(Dataset entries)

--------

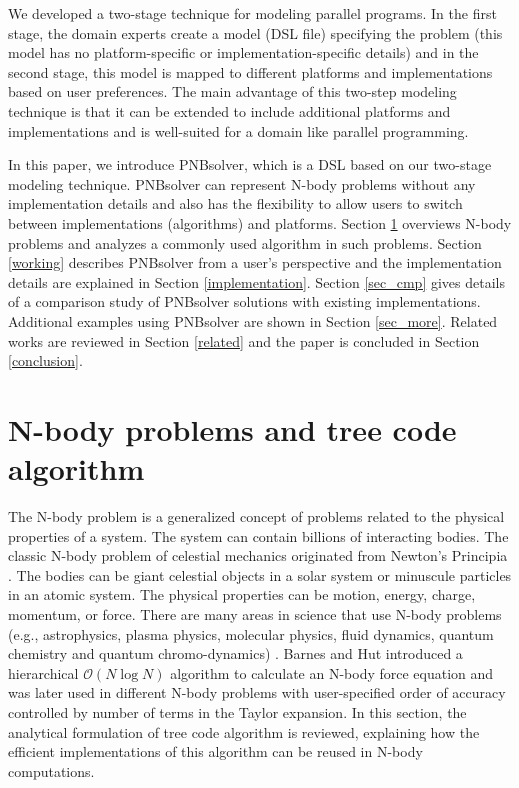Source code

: \documentclass[draftclsnofoot]{elsarticle}
\begin{document}
We developed a two-stage technique for modeling parallel programs. In the first stage, the domain experts create a model (DSL file) specifying 
the problem (this model has no platform-specific or implementation-specific details) and in the second stage,  this model is mapped to different platforms and implementations
 based on user preferences. The main advantage of this two-step modeling technique is that it can be extended to include additional platforms and implementations and is well-suited
 for a domain like parallel programming.

In this paper, we introduce PNBsolver, which is a DSL based on our two-stage modeling technique. PNBsolver can represent
N-body problems without any implementation details and also has the flexibility to allow users to switch between implementations (algorithms) and platforms. 
Section \ref{analysis} overviews N-body problems and analyzes a commonly used algorithm in such problems. Section \ref{working} describes PNBsolver from a user's perspective
and the implementation details are explained in Section \ref{implementation}. Section \ref{sec_cmp} gives details of a comparison study of PNBsolver solutions with existing
implementations. Additional examples using PNBsolver are shown in Section \ref{sec_more}. Related works are reviewed in Section \ref{related} and the paper is concluded in 
Section \ref{conclusion}.


\section{N-body problems and tree code algorithm}
\label{analysis}

The N-body problem is a generalized concept of problems related to the physical properties of a system.
 The system can contain billions of interacting bodies.
The classic N-body problem of celestial mechanics originated from Newton's Principia \cite{diacu}.  The bodies can be giant celestial 
objects in a solar system or minuscule particles in an atomic system. The physical properties can be motion, energy, charge, momentum, or force. 
There are many areas in science that use N-body problems (e.g., astrophysics, plasma physics, molecular physics, fluid dynamics, 
quantum chemistry and quantum chromo-dynamics) \cite{watson,jastrow,sasai,carlson}.
Barnes and Hut \cite{barnes} introduced a hierarchical $ \mathcal{O}(N\log{N})$ algorithm to calculate an N-body force equation and was later used in 
different N-body problems \cite{krasny1, krasny2, xu} 
with user-specified order of accuracy controlled by number of terms in the Taylor expansion. In this section, the analytical formulation of tree code algorithm is 
reviewed, explaining how the efficient implementations of this algorithm can be reused in N-body computations. 
\end{document}
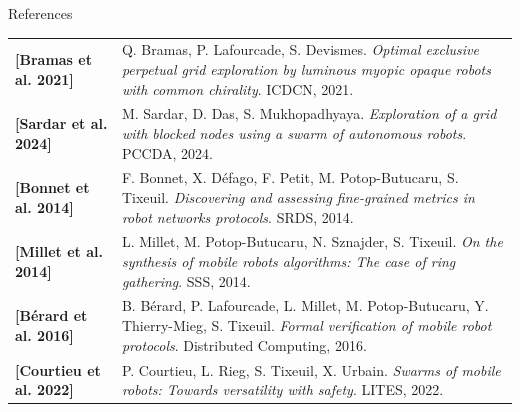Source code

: \begin{frame}{References}
\begin{center}
  \vspace{-0.2cm}
  {\footnotesize
  \begin{tabular}{@{}lp{}@{}}
    \textbf{[Bramas et al. 2021]} & Q. Bramas, P. Lafourcade, S. Devismes. \textit{Optimal exclusive perpetual grid exploration by luminous myopic opaque robots with common chirality}. ICDCN, 2021. \\
    \textbf{[Sardar et al. 2024]} & M. Sardar, D. Das, S. Mukhopadhyaya. \textit{Exploration of a grid with blocked nodes using a swarm of autonomous robots}. PCCDA, 2024. \\
    \textbf{[Bonnet et al. 2014]} & F. Bonnet, X. Défago, F. Petit, M. Potop-Butucaru, S. Tixeuil. \textit{Discovering and assessing fine-grained metrics in robot networks protocols}. SRDS, 2014. \\
    \textbf{[Millet et al. 2014]} & L. Millet, M. Potop-Butucaru, N. Sznajder, S. Tixeuil. \textit{On the synthesis of mobile robots algorithms: The case of ring gathering}. SSS, 2014. \\
    \textbf{[Bérard et al. 2016]} & B. Bérard, P. Lafourcade, L. Millet, M. Potop-Butucaru, Y. Thierry-Mieg, S. Tixeuil. \textit{Formal verification of mobile robot protocols}. Distributed Computing, 2016. \\
    \textbf{[Courtieu et al. 2022]} & P. Courtieu, L. Rieg, S. Tixeuil, X. Urbain. \textit{Swarms of mobile robots: Towards versatility with safety}. LITES, 2022.
  \end{tabular}
  }
\end{center}
\end{frame}
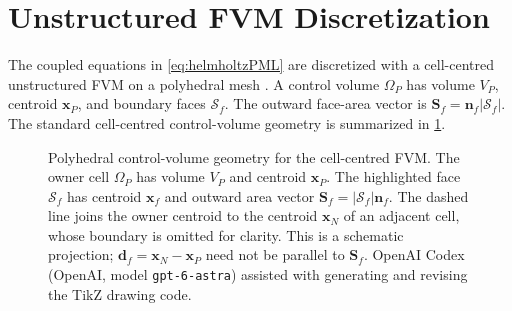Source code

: \documentclass[final,12pt,nopreprintline,longtitle]{elsarticle}
\newcommand{\paperinput}[1]{}
\newcommand{\x}{\mathbf{x}}
\newcommand{\Sf}{\mathbf{S}_f}
\begin{document}
\section{Unstructured FVM Discretization}
\label{sec:discretization}

The coupled equations in \cref{eq:helmholtzPML} are discretized with a
cell-centred unstructured FVM on a polyhedral mesh
\cite{Jasak1996,Moukalled2016}.  A control volume $\Omega_P$ has volume $V_P$,
centroid $\x_P$, and boundary faces $\mathcal{S}_f$.  The outward face-area
vector is $\Sf=\mathbf{n}_f|\mathcal{S}_f|$.  The standard cell-centred
control-volume geometry is summarized in
\cref{fig:standardFVMControlVolume}.

\begin{figure}[htbp]
    \centering
    \paperinput{fvm_control_volume_tikz.tex}
    \caption{Polyhedral control-volume geometry for the cell-centred FVM.
    The owner cell $\Omega_P$ has volume $V_P$ and centroid $\x_P$.
    The highlighted face $\mathcal S_f$ has centroid $\x_f$ and outward
    area vector $\Sf=|\mathcal S_f|\mathbf n_f$.  The dashed line joins
    the owner centroid to the centroid $\x_N$ of an adjacent cell, whose
    boundary is omitted for clarity.  This is a schematic projection;
    $\mathbf d_f=\x_N-\x_P$ need not be parallel to $\Sf$.
    OpenAI Codex (OpenAI, model \texttt{gpt-6-astra}) assisted with generating
    and revising the TikZ drawing code.}
    \label{fig:standardFVMControlVolume}
\end{figure}
\end{document}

--------

Goal of the exercise
For each line in the records that contains the word "boundary", make a copy.

Problem solution
centroid $\x_P$, and boundary faces $\mathcal{S}_f$.  The outward face-area
    boundary is omitted for clarity.  This is a schematic projection;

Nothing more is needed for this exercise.